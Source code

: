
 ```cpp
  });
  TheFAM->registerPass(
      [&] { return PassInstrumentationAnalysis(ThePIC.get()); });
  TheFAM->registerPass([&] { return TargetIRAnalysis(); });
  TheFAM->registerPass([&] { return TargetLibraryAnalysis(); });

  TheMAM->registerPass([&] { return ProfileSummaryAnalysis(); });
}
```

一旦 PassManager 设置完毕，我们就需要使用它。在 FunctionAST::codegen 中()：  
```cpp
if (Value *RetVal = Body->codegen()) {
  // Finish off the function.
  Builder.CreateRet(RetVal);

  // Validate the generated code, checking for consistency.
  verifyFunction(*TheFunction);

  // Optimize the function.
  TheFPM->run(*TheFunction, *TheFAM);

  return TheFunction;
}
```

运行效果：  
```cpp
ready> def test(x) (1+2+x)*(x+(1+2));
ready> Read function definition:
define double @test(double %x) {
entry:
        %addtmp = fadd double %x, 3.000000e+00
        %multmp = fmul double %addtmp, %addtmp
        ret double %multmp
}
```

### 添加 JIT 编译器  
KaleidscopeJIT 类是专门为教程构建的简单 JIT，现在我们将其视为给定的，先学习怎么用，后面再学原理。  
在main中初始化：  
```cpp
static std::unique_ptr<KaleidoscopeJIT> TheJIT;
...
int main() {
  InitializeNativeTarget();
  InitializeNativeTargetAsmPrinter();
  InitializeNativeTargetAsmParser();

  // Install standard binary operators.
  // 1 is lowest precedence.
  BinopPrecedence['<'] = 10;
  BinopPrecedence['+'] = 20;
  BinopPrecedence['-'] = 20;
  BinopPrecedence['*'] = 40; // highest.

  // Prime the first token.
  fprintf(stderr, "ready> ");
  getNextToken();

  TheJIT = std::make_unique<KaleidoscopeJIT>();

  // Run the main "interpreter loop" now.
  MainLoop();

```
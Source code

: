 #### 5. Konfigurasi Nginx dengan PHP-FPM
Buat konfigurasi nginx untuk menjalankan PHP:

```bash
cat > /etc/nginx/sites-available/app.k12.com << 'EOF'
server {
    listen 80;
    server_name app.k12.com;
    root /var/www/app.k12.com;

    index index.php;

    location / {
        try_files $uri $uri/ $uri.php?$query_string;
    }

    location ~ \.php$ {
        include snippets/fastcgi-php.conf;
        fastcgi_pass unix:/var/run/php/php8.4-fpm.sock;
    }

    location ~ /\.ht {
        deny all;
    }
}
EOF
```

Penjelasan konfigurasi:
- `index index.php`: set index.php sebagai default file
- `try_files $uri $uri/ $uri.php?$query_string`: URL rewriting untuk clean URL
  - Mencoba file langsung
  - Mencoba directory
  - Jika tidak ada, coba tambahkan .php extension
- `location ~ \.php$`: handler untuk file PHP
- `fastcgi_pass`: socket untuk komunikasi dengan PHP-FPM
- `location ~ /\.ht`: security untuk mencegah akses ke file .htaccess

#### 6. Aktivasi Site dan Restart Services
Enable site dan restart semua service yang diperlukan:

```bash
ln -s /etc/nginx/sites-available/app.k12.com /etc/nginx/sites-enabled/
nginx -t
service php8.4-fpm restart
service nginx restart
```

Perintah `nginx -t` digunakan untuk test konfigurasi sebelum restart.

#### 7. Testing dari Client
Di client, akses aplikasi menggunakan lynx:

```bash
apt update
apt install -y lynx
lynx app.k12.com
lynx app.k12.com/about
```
________________
◆ Description of the task ◆
Only the number is wanted: how many lines in the material above contain the string "index"?

◆ Response box ◆
2